→ What is required
In the data below, find each line containing the string "label" and return it.
══════
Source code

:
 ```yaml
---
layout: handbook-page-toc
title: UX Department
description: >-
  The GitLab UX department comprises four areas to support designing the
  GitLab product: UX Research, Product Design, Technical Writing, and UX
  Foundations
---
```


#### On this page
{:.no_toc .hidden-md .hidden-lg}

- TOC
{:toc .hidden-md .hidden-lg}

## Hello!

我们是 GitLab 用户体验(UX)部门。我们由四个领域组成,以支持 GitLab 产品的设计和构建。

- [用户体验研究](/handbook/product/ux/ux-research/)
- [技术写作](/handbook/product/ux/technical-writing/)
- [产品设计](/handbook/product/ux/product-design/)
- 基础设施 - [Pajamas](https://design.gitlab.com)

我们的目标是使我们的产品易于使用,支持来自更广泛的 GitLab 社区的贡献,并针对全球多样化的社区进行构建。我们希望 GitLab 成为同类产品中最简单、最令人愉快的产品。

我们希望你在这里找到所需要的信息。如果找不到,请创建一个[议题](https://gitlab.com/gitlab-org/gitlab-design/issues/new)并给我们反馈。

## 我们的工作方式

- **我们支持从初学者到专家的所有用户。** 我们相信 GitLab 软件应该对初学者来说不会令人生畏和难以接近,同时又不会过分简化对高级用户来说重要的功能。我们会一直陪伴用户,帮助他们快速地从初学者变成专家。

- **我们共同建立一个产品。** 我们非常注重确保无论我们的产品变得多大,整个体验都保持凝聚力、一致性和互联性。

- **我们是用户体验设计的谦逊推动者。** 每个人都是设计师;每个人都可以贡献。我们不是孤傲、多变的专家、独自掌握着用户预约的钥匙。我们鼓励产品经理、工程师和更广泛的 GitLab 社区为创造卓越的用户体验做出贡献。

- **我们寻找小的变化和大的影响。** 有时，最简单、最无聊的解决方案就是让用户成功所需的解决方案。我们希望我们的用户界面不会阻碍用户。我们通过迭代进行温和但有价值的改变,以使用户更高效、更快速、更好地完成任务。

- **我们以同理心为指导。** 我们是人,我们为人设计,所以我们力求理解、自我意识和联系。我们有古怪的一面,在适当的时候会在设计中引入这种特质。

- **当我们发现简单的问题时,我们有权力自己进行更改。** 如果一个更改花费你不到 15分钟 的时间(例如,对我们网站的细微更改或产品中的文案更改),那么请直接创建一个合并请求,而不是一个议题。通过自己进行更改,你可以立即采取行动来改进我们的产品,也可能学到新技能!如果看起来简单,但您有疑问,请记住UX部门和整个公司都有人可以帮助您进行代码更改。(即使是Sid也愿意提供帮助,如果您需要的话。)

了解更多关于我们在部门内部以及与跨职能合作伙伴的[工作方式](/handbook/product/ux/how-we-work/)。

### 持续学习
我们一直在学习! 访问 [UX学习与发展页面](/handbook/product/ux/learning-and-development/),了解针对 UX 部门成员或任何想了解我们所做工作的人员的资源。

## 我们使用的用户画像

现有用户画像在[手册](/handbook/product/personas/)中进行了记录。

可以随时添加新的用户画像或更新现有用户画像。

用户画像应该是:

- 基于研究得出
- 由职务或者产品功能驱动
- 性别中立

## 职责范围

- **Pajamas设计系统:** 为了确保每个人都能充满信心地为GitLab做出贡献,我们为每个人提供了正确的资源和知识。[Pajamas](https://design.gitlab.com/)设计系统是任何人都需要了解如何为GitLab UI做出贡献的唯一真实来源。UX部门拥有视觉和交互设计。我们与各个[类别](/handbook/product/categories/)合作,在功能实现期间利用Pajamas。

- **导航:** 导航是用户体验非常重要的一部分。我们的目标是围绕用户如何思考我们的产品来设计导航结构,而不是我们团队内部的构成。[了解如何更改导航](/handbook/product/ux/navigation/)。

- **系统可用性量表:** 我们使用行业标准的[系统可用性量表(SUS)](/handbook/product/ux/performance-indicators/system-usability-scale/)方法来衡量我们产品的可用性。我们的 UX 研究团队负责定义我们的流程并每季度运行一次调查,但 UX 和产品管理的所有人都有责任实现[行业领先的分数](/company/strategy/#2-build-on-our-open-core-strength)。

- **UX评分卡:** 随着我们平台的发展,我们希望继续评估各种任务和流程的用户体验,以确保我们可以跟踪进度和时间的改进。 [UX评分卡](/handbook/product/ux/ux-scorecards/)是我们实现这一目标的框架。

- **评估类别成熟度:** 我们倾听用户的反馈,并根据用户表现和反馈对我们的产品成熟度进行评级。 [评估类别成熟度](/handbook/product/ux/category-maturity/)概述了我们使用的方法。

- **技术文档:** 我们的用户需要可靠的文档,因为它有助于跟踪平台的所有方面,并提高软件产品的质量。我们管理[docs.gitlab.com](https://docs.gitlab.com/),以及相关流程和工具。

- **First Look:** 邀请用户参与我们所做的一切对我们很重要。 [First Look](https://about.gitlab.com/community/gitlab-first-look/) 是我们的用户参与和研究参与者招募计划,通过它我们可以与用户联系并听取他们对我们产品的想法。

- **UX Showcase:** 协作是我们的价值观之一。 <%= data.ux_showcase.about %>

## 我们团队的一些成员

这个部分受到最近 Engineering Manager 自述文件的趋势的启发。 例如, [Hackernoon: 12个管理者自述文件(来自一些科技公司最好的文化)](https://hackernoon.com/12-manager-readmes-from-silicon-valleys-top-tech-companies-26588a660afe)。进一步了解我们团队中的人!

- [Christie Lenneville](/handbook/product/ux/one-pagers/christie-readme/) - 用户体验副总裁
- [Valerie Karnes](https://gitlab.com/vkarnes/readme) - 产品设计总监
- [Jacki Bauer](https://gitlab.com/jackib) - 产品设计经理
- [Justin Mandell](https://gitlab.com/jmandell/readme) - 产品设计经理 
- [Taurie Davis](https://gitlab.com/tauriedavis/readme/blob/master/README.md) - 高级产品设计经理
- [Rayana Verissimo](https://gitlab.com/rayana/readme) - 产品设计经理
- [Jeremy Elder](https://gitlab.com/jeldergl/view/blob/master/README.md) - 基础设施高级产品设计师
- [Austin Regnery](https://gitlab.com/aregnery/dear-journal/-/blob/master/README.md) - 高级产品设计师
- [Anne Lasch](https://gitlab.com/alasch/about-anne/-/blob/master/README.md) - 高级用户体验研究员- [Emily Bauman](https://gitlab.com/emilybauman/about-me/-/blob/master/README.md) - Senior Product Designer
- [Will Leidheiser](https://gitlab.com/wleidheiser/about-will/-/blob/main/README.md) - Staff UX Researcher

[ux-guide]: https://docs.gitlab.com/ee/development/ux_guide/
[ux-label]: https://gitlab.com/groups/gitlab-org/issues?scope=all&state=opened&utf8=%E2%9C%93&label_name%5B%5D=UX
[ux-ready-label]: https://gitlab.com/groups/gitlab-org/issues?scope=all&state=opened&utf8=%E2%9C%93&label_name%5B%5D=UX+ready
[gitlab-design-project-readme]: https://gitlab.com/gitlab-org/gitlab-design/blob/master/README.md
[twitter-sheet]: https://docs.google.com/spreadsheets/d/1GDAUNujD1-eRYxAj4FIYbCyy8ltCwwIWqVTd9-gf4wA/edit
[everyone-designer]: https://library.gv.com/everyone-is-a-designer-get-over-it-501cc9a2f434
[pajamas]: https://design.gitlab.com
══════
→ Written answer
[ux-label]: https://gitlab.com/groups/gitlab-org/issues?scope=all&state=opened&utf8=%E2%9C%93&label_name%5B%5D=UX
[ux-ready-label]: https://gitlab.com/groups/gitlab-org/issues?scope=all&state=opened&utf8=%E2%9C%93&label_name%5B%5D=UX+ready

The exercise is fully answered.